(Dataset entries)
▬▬▬▬▬▬▬▬▬▬

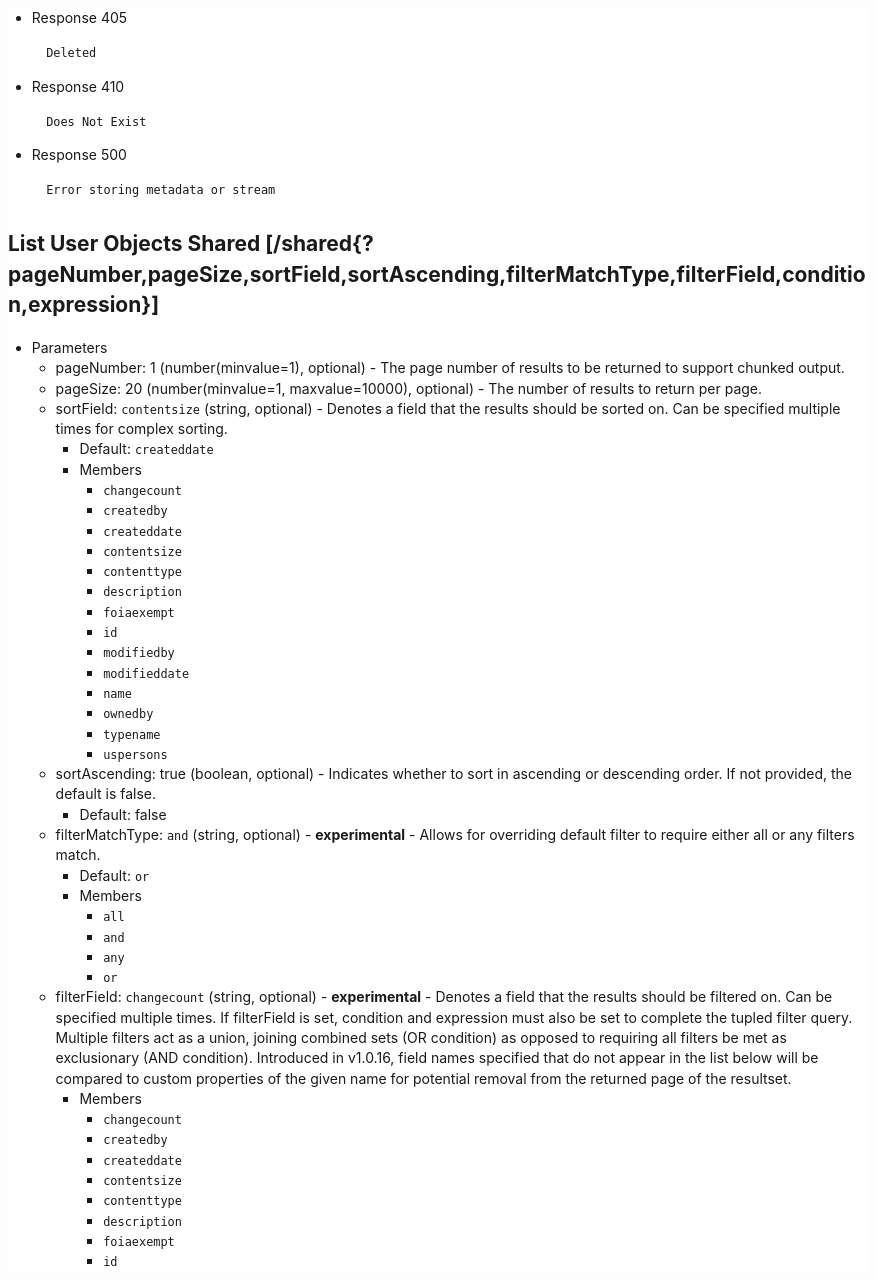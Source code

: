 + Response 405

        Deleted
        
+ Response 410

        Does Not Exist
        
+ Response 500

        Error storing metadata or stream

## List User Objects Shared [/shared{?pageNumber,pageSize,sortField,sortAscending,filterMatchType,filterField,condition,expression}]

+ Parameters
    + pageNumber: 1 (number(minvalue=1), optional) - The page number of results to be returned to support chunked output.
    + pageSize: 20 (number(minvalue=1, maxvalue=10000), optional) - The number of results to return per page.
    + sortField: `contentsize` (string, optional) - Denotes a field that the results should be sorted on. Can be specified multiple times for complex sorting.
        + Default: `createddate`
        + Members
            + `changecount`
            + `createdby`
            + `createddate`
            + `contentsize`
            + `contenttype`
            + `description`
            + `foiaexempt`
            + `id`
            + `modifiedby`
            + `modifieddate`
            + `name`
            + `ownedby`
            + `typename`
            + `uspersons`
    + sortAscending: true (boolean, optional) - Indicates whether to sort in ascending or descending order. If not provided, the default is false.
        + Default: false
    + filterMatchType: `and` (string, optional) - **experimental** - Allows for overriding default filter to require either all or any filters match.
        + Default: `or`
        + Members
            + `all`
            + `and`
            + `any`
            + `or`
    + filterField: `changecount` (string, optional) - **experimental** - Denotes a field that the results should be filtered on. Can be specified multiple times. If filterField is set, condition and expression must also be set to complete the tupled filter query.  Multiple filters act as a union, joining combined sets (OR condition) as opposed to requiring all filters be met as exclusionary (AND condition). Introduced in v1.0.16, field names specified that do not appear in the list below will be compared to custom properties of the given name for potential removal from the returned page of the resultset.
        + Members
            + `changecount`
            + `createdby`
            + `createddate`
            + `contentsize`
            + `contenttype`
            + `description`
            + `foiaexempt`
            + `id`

▬▬▬▬▬▬▬▬▬▬

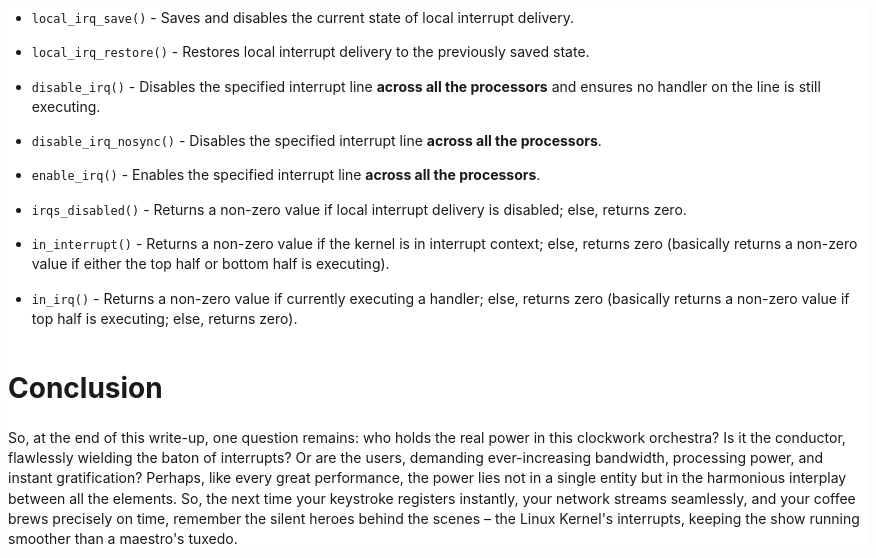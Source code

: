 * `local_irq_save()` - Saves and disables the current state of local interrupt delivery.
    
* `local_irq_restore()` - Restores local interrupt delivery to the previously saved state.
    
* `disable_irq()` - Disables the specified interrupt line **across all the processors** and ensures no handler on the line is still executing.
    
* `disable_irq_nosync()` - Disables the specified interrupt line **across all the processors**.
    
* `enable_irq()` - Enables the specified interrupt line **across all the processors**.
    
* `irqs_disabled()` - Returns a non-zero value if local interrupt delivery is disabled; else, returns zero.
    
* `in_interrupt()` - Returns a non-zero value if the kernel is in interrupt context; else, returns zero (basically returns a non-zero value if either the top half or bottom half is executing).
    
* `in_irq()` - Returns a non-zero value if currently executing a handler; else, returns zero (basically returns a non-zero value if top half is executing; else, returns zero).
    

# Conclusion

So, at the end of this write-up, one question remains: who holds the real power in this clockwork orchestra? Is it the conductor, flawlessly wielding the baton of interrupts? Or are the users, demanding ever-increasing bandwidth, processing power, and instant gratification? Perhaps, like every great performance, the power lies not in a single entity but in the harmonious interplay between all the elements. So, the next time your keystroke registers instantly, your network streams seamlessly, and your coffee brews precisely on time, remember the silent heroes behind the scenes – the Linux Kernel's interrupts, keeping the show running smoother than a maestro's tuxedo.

▬▬▬▬▬▬▬▬▬▬

_TASK STATEMENT_:
Your answer should be the lines of the records that include the word "sortField".

_OUTPUT OF THE TASK_:
## List User Objects Shared [/shared{?pageNumber,pageSize,sortField,sortAscending,filterMatchType,filterField,condition,expression}]
    + sortField: `contentsize` (string, optional) - Denotes a field that the results should be sorted on. Can be specified multiple times for complex sorting.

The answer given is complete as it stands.